In an effort to extend the reach with support for 128 splits, the standard supports a range of optical budgets from 29 dB to 31 dB. A draft update to the standard is expected to further extend this to 33 dB and 35 dB budget classifications. A PON with a 35 dB optical budget could span 25 km or more and be shared/split among 128 subscribers.^[11] XGS-PON also supports split ratios of up to 1:128.^[12]

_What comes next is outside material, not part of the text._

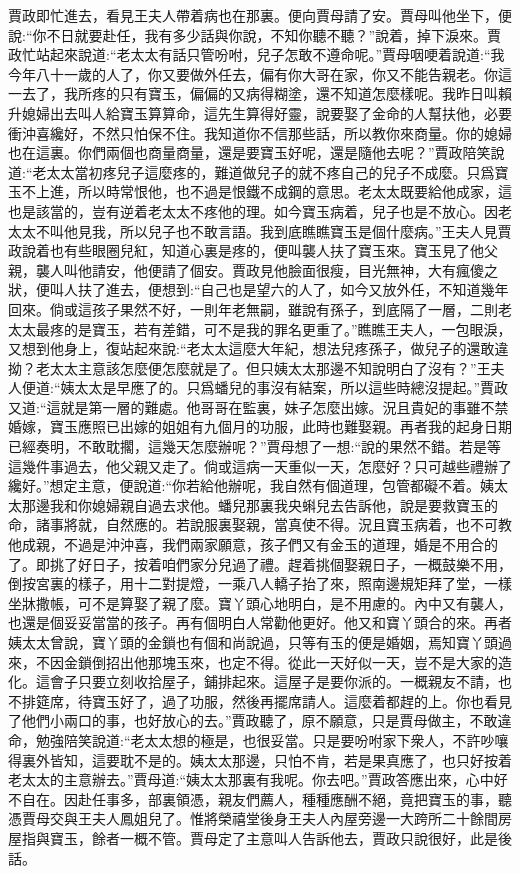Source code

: \begin{parag}
    賈政即忙進去，看見王夫人帶着病也在那裏。便向賈母請了安。賈母叫他坐下，便說:“你不日就要赴任，我有多少話與你說，不知你聽不聽？”說着，掉下淚來。賈政忙站起來說道:“老太太有話只管吩咐，兒子怎敢不遵命呢。”賈母咽哽着說道:“我今年八十一歲的人了，你又要做外任去，偏有你大哥在家，你又不能告親老。你這一去了，我所疼的只有寶玉，偏偏的又病得糊塗，還不知道怎麼樣呢。我昨日叫賴升媳婦出去叫人給寶玉算算命，這先生算得好靈，說要娶了金命的人幫扶他，必要衝沖喜纔好，不然只怕保不住。我知道你不信那些話，所以教你來商量。你的媳婦也在這裏。你們兩個也商量商量，還是要寶玉好呢，還是隨他去呢？”賈政陪笑說道:“老太太當初疼兒子這麼疼的，難道做兒子的就不疼自己的兒子不成麼。只爲寶玉不上進，所以時常恨他，也不過是恨鐵不成鋼的意思。老太太既要給他成家，這也是該當的，豈有逆着老太太不疼他的理。如今寶玉病着，兒子也是不放心。因老太太不叫他見我，所以兒子也不敢言語。我到底瞧瞧寶玉是個什麼病。”王夫人見賈政說着也有些眼圈兒紅，知道心裏是疼的，便叫襲人扶了寶玉來。寶玉見了他父親，襲人叫他請安，他便請了個安。賈政見他臉面很瘦，目光無神，大有瘋傻之狀，便叫人扶了進去，便想到:“自己也是望六的人了，如今又放外任，不知道幾年回來。倘或這孩子果然不好，一則年老無嗣，雖說有孫子，到底隔了一層，二則老太太最疼的是寶玉，若有差錯，可不是我的罪名更重了。”瞧瞧王夫人，一包眼淚，又想到他身上，復站起來說:“老太太這麼大年紀，想法兒疼孫子，做兒子的還敢違拗？老太太主意該怎麼便怎麼就是了。但只姨太太那邊不知說明白了沒有？”王夫人便道:“姨太太是早應了的。只爲蟠兒的事沒有結案，所以這些時總沒提起。”賈政又道:“這就是第一層的難處。他哥哥在監裏，妹子怎麼出嫁。況且貴妃的事雖不禁婚嫁，寶玉應照已出嫁的姐姐有九個月的功服，此時也難娶親。再者我的起身日期已經奏明，不敢耽擱，這幾天怎麼辦呢？”賈母想了一想:“說的果然不錯。若是等這幾件事過去，他父親又走了。倘或這病一天重似一天，怎麼好？只可越些禮辦了纔好。”想定主意，便說道:“你若給他辦呢，我自然有個道理，包管都礙不着。姨太太那邊我和你媳婦親自過去求他。蟠兒那裏我央蝌兒去告訴他，說是要救寶玉的命，諸事將就，自然應的。若說服裏娶親，當真使不得。況且寶玉病着，也不可教他成親，不過是沖沖喜，我們兩家願意，孩子們又有金玉的道理，婚是不用合的了。即挑了好日子，按着咱們家分兒過了禮。趕着挑個娶親日子，一概鼓樂不用，倒按宮裏的樣子，用十二對提燈，一乘八人轎子抬了來，照南邊規矩拜了堂，一樣坐牀撒帳，可不是算娶了親了麼。寶丫頭心地明白，是不用慮的。內中又有襲人，也還是個妥妥當當的孩子。再有個明白人常勸他更好。他又和寶丫頭合的來。再者姨太太曾說，寶丫頭的金鎖也有個和尚說過，只等有玉的便是婚姻，焉知寶丫頭過來，不因金鎖倒招出他那塊玉來，也定不得。從此一天好似一天，豈不是大家的造化。這會子只要立刻收拾屋子，鋪排起來。這屋子是要你派的。一概親友不請，也不排筵席，待寶玉好了，過了功服，然後再擺席請人。這麼着都趕的上。你也看見了他們小兩口的事，也好放心的去。”賈政聽了，原不願意，只是賈母做主，不敢違命，勉強陪笑說道:“老太太想的極是，也很妥當。只是要吩咐家下衆人，不許吵嚷得裏外皆知，這要耽不是的。姨太太那邊，只怕不肯，若是果真應了，也只好按着老太太的主意辦去。”賈母道:“姨太太那裏有我呢。你去吧。”賈政答應出來，心中好不自在。因赴任事多，部裏領憑，親友們薦人，種種應酬不絕，竟把寶玉的事，聽憑賈母交與王夫人鳳姐兒了。惟將榮禧堂後身王夫人內屋旁邊一大跨所二十餘間房屋指與寶玉，餘者一概不管。賈母定了主意叫人告訴他去，賈政只說很好，此是後話。
\end{parag}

Some ONTs can receive a broad range of optical spectrum from 1480 nm to 1580 nm, so making the 10G-PON downstream signal visible to G-PON receivers. As a result, ONTs must block the unwanted downstream signals with a wavelength blocking filter (WBF), a small passive optical device.^[11]

Field trials

In October 2010, Portugal Telecom reported a successful field trial of 10G-PON, transmitting 3D-TV content using XG-PON1 capabilities.^[13]
Verizon also successfully completed a field trial of the pre-standard XG-PON2 (synchronous 10G-PON) capable of delivering a 10 Gbit/s broadband connection both downstream and upstream. In October 2010, at a Verizon customer's business in Taunton, Mass., the XG-PON2 trial used the same optical fibre that provides that business with its existing FiOS network connection and services.
BT in the UK is providing a trial 10-Gbit/s broadband service to a business customer in Cornwall using XGPON technology, it announced on 23rd Nov 2012.^[14]
Chorus in New Zealand is providing a trial 10-Gbit/s broadband service to customers using XGS-PON technology. It was announced on 18th Nov 2019.^[15]
OpenFiber (wholesale-only FTTH carrier in Italy) has successfully trialled a 10 Gbit service with coexisting GPON on the same fiber, using XGS-PON technology from ZTE, on March 14, 2019 in collaboration with ISP Fibra.city.^[16]^[17]
- Announced the commercial availability on its OpenStream product (bitstream access) on March 26, 2021.^[18]
Telecom Italia is starting a trial on three exchanges in Italy using XGS-PON equipment from Nokia, both to its retail customers and to its wholesale clients.^[19]^[20]^[21]